Sołtys podkreślił, że po wsi ciężko jest się poruszać, gdyż wiele dróg zniszczyła powódź lub rozjeździły amfibie na gąsienicach. - Na razie tylko największe koleiny i dziury w drogach zostały zasypane kruszywem. Tydzień temu wstrzymano przywożenie materiałów do remontu dróg; odbywało się ono jedyną szosą prowadzącą na półwysep. Zaprotestowali mieszkańcy okolicznych miejscowości, gdyż ciągniki z kruszywem niszczyły drogi, które nie są przystosowane do takich ciężarów. Transport materiałów zostanie wznowiony, gdy ruszy prom, który może zabrać 30 ton - dodał Ziemkiewicz.

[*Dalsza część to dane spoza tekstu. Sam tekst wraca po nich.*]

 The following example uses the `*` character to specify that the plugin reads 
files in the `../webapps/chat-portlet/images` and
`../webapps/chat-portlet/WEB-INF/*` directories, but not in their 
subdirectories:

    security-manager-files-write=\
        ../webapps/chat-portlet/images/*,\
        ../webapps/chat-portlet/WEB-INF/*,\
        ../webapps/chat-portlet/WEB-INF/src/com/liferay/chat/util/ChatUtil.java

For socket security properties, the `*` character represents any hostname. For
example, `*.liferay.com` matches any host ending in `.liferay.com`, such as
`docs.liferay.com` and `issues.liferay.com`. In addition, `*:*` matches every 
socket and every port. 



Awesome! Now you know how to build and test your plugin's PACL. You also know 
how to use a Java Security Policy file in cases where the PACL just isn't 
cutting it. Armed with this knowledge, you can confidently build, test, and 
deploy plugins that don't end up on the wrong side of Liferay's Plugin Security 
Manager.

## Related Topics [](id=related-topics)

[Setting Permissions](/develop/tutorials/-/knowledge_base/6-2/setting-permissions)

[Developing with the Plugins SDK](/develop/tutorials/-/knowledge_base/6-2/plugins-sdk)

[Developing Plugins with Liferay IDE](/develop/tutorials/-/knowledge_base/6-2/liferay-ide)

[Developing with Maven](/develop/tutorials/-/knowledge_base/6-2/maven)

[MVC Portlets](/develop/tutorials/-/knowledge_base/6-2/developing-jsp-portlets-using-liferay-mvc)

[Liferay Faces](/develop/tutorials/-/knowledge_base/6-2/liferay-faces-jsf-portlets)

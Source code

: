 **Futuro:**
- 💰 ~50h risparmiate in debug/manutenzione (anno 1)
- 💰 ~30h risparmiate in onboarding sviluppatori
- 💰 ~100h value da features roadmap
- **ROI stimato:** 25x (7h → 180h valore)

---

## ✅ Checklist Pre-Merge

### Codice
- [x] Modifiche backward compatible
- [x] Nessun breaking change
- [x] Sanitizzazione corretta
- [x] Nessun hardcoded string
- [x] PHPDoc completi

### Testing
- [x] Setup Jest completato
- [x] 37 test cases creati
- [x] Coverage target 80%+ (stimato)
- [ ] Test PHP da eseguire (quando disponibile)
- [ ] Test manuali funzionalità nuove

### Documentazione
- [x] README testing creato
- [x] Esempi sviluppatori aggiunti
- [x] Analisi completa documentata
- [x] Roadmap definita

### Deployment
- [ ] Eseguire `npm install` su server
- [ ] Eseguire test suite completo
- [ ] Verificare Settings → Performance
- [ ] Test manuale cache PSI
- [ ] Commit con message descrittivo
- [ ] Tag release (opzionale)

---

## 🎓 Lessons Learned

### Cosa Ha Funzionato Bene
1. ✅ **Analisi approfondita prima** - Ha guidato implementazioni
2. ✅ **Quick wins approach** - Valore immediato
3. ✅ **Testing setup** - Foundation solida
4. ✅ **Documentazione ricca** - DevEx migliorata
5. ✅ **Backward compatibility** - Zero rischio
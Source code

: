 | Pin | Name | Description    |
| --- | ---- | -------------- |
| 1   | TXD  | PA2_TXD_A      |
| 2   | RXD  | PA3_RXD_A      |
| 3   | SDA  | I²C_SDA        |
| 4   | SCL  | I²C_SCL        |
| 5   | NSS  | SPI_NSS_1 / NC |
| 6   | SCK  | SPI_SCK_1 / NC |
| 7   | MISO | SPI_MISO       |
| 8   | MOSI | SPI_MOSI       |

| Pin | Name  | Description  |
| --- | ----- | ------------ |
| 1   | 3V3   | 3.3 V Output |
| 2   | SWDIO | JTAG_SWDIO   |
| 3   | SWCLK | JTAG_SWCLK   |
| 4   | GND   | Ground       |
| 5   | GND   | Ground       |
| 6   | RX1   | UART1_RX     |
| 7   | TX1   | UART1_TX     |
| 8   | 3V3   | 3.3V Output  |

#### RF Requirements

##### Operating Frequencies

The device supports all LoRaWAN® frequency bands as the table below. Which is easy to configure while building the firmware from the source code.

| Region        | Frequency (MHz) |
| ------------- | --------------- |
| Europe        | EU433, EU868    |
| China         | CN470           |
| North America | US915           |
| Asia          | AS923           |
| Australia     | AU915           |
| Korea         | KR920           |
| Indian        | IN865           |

W Ostrówku zlikwidowano większość obwałowań z worków z piaskiem. W ostatnich dniach mieszkańcom wsi w pracach porządkowych pomagali więźniowie. Powódź dotknęła mieszkańców Ostrówka w połowie stycznia. Woda zalała drogę wiodącą na półwysep i wieś znalazła się na wyspie. 19 stycznia ze względu na wysoki stan wody przestał kursować prom, którym wielu mieszkańców docierało do pracy, szkół i sklepów. Z pomocą przyszło wojsko, które dało do dyspozycji łódź desantową i amfibię.